> [What needs to be done]:
Each line in the entries below that holds the word "bigl" belongs in the answer.

> [Input for this task]:
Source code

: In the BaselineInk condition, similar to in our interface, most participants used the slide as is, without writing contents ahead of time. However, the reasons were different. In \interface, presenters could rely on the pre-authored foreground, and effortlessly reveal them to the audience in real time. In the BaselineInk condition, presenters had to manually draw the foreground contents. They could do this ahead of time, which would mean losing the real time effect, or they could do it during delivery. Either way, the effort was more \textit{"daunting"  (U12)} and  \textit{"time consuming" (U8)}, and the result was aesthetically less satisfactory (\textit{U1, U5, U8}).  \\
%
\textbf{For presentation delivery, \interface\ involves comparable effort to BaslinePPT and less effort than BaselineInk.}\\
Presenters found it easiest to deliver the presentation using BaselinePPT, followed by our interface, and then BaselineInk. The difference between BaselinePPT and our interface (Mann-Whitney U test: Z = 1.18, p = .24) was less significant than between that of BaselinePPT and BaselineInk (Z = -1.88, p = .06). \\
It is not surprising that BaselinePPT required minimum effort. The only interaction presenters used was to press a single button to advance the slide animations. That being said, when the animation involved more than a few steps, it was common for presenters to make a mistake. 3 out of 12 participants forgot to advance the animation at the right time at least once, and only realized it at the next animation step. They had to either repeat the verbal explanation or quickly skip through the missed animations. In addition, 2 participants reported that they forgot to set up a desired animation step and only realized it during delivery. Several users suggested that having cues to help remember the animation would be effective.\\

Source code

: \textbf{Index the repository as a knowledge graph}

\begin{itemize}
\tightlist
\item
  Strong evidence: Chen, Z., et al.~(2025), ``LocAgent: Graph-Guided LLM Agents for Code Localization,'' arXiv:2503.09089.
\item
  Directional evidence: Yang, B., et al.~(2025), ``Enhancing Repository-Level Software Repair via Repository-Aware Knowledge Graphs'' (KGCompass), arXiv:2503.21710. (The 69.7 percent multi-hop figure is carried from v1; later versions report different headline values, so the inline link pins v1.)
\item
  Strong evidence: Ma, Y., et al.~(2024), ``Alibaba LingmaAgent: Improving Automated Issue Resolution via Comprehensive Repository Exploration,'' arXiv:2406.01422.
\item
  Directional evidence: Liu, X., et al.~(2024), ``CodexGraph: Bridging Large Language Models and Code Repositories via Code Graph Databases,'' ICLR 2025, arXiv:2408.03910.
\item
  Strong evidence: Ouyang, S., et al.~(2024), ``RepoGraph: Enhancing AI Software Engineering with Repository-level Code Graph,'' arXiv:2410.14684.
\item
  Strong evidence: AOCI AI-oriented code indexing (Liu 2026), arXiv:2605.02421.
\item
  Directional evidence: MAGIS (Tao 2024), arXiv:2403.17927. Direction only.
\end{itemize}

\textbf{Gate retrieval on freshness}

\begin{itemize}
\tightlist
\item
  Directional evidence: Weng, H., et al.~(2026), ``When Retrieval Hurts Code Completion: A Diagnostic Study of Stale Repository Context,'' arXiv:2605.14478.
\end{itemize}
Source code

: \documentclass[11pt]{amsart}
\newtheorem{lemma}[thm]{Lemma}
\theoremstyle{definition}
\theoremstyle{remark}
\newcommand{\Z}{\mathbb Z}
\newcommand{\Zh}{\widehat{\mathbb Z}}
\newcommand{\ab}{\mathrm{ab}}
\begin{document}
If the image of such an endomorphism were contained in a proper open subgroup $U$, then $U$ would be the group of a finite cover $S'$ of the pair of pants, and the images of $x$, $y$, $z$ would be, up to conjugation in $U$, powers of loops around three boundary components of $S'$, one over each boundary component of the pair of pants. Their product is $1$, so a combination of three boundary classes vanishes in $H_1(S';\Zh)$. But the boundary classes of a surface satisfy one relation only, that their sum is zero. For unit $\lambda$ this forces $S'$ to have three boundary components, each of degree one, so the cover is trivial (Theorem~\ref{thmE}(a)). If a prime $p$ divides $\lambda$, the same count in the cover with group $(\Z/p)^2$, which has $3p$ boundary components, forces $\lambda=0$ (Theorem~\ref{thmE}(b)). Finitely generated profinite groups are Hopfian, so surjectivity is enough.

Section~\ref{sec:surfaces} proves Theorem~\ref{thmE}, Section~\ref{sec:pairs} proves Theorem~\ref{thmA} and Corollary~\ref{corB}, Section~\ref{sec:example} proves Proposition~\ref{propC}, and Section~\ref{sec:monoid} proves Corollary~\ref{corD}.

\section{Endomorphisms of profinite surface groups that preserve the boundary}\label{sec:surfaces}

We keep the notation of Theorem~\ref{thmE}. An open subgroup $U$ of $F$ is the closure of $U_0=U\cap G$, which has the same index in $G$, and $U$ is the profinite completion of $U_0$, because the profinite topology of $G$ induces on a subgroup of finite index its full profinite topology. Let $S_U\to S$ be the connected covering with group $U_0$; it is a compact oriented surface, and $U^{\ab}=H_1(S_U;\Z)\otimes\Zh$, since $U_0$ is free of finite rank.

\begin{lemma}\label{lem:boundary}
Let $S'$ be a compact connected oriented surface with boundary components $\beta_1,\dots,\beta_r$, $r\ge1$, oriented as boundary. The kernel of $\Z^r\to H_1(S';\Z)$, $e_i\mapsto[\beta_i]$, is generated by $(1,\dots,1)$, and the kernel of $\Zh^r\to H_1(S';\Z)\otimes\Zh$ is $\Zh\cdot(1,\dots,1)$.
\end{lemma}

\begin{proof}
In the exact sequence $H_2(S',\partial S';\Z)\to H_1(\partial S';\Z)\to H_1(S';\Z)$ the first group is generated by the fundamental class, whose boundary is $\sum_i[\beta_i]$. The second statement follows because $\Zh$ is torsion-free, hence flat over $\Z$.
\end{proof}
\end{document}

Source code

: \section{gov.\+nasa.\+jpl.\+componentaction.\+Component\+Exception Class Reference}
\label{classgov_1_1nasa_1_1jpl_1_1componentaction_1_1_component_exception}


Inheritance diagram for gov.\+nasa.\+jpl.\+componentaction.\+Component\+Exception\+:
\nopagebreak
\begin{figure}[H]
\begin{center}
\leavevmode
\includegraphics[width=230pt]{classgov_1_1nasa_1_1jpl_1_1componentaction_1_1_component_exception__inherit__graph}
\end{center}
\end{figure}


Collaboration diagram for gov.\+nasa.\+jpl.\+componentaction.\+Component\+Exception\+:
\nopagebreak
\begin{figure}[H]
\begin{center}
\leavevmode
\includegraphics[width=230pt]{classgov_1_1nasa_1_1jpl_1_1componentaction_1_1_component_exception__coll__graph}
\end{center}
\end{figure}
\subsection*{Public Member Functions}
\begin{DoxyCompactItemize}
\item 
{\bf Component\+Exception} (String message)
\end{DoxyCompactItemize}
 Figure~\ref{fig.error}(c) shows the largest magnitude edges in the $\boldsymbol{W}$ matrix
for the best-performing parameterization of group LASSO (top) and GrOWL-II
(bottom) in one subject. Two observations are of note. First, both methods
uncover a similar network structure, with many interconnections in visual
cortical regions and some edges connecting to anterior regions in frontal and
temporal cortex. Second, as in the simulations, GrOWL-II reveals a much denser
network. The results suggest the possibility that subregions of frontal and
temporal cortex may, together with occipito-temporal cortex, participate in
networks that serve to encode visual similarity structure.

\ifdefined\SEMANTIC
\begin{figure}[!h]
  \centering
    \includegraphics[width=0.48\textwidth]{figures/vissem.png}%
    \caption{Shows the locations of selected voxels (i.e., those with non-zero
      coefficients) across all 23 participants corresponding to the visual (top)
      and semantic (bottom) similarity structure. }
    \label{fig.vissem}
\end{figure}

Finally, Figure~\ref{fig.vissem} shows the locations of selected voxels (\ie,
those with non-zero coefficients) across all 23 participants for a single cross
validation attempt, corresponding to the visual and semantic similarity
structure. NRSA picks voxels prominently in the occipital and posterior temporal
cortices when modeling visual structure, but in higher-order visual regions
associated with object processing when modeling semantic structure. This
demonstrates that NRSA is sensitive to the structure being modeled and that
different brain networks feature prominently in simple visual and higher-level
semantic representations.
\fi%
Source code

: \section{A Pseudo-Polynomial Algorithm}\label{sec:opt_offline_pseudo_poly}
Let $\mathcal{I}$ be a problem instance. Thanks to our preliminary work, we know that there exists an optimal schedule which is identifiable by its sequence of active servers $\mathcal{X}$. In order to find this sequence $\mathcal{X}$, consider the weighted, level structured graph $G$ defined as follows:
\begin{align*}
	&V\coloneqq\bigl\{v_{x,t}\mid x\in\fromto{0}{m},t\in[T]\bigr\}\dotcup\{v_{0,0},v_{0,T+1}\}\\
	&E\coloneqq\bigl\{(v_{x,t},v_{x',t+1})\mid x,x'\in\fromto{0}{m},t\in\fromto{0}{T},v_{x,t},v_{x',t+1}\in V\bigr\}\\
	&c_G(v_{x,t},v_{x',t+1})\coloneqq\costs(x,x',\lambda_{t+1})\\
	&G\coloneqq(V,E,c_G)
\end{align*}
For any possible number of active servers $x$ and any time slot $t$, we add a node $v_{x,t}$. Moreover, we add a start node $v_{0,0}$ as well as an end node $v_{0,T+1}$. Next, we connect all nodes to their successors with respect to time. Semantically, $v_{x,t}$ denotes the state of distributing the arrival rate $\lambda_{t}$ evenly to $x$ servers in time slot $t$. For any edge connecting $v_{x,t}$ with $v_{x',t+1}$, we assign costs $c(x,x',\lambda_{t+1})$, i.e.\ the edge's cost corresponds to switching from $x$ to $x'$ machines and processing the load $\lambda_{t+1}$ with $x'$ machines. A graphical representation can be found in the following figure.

> [Written solution]:
	&V\coloneqq\bigl\{v_{x,t}\mid x\in\fromto{0}{m},t\in[T]\bigr\}\dotcup\{v_{0,0},v_{0,T+1}\}\\
	&E\coloneqq\bigl\{(v_{x,t},v_{x',t+1})\mid x,x'\in\fromto{0}{m},t\in\fromto{0}{T},v_{x,t},v_{x',t+1}\in V\bigr\}\\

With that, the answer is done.